Rio - Sem disparar um único tiro, as forças de segurança do Estado do Rio, com o apoio da Polícia Federal, dos Fuzileiros Navais e de veículos blindados da Marinha, ocuparam as favelas da Rocinha e Vidigal entre o fim da madrugada e o início da manhã de ontem. As comunidades, as duas mais expressivas da zona sul carioca que ainda estavam sob domínio do tráfico armado, receberão a 19.ª Unidade de Polícia Pacificadora (UPP) nos próximos meses. A pequena favela da Chácara do Céu, no Alto Leblon, também foi ocupada.
Ainda escuro, por volta das 4h10 da manhã, o silêncio do início de domingo foi quebrado pelo rumor das esteiras mecânicas dos carros de combate da Marinha. Os três primeiros saíram do Túnel Zuzu Angel e margearam a Rocinha até começar a subida pela Estrada da Gávea - onde traficantes haviam derramado barris de óleo com o intuito de atrapalhar o avanço dos veículos.
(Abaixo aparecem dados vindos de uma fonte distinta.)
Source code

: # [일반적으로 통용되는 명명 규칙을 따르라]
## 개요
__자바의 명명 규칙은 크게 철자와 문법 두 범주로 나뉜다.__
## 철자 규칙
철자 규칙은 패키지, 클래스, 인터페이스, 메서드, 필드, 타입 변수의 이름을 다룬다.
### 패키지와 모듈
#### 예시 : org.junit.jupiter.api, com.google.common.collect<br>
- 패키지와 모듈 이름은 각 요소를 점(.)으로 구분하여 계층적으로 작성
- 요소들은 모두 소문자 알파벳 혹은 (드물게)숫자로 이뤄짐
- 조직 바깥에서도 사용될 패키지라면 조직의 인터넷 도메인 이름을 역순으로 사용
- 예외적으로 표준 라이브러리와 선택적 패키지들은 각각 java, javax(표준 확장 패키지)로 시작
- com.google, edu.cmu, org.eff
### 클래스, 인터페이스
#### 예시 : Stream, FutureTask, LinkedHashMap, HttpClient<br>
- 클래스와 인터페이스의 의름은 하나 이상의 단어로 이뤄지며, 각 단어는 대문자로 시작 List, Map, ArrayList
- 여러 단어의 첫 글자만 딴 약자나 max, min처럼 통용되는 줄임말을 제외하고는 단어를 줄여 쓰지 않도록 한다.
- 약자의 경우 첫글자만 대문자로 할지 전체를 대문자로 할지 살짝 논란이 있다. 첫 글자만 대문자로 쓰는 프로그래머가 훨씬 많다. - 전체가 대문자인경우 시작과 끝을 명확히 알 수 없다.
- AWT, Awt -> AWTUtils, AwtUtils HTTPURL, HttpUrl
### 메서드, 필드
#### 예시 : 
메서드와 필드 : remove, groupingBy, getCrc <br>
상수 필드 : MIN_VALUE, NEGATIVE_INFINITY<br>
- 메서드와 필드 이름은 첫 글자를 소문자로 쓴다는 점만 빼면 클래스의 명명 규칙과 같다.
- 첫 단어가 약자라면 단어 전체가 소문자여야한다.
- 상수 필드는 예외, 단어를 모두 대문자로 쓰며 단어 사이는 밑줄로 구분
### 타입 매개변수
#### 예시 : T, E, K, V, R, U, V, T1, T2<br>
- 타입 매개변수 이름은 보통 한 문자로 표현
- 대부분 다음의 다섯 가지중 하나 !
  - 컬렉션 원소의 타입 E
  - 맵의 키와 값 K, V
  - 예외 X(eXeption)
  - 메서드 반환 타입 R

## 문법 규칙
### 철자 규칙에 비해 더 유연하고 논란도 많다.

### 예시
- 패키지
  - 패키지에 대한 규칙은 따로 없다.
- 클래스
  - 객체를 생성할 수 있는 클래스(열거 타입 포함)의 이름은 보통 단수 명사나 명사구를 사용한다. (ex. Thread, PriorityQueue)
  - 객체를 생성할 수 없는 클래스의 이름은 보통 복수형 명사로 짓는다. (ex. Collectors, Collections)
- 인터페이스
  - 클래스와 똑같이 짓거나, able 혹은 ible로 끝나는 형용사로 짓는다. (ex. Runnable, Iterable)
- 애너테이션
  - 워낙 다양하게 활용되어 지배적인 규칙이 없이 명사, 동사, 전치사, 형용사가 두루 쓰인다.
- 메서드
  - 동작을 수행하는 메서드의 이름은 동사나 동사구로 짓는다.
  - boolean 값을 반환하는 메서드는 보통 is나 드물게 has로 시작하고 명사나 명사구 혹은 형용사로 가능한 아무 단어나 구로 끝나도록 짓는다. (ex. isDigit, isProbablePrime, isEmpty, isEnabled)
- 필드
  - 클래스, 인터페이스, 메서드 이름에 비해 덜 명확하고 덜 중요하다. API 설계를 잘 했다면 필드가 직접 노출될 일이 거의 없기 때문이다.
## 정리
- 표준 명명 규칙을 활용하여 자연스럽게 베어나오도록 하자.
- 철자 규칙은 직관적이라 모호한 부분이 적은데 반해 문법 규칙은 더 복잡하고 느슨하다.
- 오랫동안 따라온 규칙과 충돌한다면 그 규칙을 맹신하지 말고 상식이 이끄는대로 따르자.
Cinco minutos depois, entraram em ação os primeiros três dos sete helicópteros das polícias fluminenses usados na operação.
Impedidos de chegar à Rocinha por conta do fechamento ao tráfego das principais vias de acesso à comunidade, os moradores da favela que voltavam do turno noturno do trabalho ainda caminhavam pela Auto Estrada Lagoa-Barra e pela Via Ápia quando as primeiras unidades do Batalhão de Operações Especiais (Bope) da PM tomaram posição na favela.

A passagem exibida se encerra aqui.